Izard County, Missouri

  • Formed: October 17, 1827
  • County Population 1860: 6,783
  • Slave Population 1860: 453
  • Civil War Engagements
    -Skirmish at Calico Rock Landing, May 26, 1862
Johnson’s New Illustrated Family Atlas, 1865
Image courtesy of David Rumsey Historical Map Collection

Izard County, Arkansas is located in the White River, Strawberry River, and Mill Creek. It contains abundant wild game, fish, and timber resources. The soil is conducive to growing wheat, sorghum, various vegetables, and tobacco. There is also sufficient grazing land to raise livestock. The area was originally the territory of the Osage and Shawnee. White settlement began early when John Lafferty, an Ireland Native, moved to the area from North Carolina in 1810. The area he settled became known was Lafferty Creek. The first slave owner, Jehoiada Jeffrey, moved to the county in 1819. Most early settlers came from Tennessee, Kentucky, North Carolina, or South Carolina. The slave population rose to 453 individuals by 1860.

Izard County was officially established on October 17, 1827 from part of Independence County. It was named after George Izard, a governor of the Arkansas territory. The county seat was named Liberty. Liberty was later renamed Norfolk, and Norfolk was later renamed Melbourne, the current county seat of Izard County. The population grew steadily leading up to the Civil War, helped in part through the business boom resulting from the huge influx of military and government personnel who passed through the area in 1838, escorting the Cherokee along the Trail of Tears to their reservation in Indian Territory (modern day Oklahoma). In 1830, the population was 1,266 people, 2,240 people in 1840, 3,213 people in 1850, and 7, 215 people in 1860.

When the Civil War began in 1861, most residents empathized with the Confederacy, through many protested Arkansas’ secession from the Union. In May 1861, several residents who opposed all involvement on either side of the war formed the Mill Creek Peace Organization Society. Most members were eventually arrested, shot, or sent to prison under Arkansas Governor Henry Massie Rector’s orders.
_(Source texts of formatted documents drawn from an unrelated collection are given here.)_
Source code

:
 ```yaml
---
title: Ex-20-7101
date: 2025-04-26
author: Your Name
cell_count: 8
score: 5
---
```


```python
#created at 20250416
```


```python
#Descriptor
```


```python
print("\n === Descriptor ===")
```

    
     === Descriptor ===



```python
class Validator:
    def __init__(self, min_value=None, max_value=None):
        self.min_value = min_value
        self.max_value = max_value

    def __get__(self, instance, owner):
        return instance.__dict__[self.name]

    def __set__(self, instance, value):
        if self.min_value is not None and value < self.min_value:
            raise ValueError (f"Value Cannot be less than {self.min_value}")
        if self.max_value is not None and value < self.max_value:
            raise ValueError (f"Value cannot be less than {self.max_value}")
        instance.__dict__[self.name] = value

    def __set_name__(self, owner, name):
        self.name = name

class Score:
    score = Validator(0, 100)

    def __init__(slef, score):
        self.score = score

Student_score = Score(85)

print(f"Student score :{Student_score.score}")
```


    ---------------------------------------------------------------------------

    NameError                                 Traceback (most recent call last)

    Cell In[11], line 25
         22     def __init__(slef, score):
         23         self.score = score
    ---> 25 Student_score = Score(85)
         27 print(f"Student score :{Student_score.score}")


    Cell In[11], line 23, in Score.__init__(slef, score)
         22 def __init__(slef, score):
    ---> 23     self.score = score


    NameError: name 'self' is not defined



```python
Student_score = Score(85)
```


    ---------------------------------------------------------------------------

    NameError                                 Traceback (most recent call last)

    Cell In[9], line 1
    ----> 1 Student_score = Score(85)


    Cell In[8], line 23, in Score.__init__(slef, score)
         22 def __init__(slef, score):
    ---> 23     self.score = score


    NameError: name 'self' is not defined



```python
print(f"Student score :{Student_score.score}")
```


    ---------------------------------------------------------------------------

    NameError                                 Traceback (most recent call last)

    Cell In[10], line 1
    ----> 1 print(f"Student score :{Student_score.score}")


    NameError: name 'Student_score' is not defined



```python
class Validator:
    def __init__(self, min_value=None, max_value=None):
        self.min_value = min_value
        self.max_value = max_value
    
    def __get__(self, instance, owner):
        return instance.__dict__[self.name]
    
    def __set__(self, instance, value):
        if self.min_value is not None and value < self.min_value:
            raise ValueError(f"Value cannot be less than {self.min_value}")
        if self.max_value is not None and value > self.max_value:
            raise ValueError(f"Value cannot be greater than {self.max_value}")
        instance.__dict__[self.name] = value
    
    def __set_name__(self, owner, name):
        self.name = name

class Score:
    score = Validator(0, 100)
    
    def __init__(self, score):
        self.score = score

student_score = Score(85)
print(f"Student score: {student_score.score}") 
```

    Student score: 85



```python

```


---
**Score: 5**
Izard County men fought in several military regiments, including 7th and 14th Arkansas Infantries. There were no major battles within the County boundaries, but there were several skirmishes in 1862 and 1863. Early skirmishes between Rebel and Union troops occurred at Calico Rock Landing on May 26, 1862, Sylamore three days later, and Mt. Olive on June 17, 1862. Confederate Colonel Thomas R. Freeman? led his bushwhackers against Union troops in skirmishes north of Oxford (December 10, 1863) and at Lunenburg (January 20, 1864). In January 1864, Union troops under the command of Lieutenant Colonel William Baumer were ordered to hunt down Freeman. The troops attacked Mt. Olive and Sylamore, burning both towns.

After the war, recovery was extremely slow. Due to adverse weather conditions, crops failed for two years after the war was over, leaving many residents starving, many were forced to leave the county and go elsewhere. However, a few years later, residents began growing cotton, corn, and wheat and raising pigs and cattle for profit. The abundant pine forests in the area where also used for profit. The population suffered greatly from the war, with 6,806 people in 1870, down almost 500 people from 1860. Though reconstruction was gradual, residents did eventually recover from the devastating affects of the war.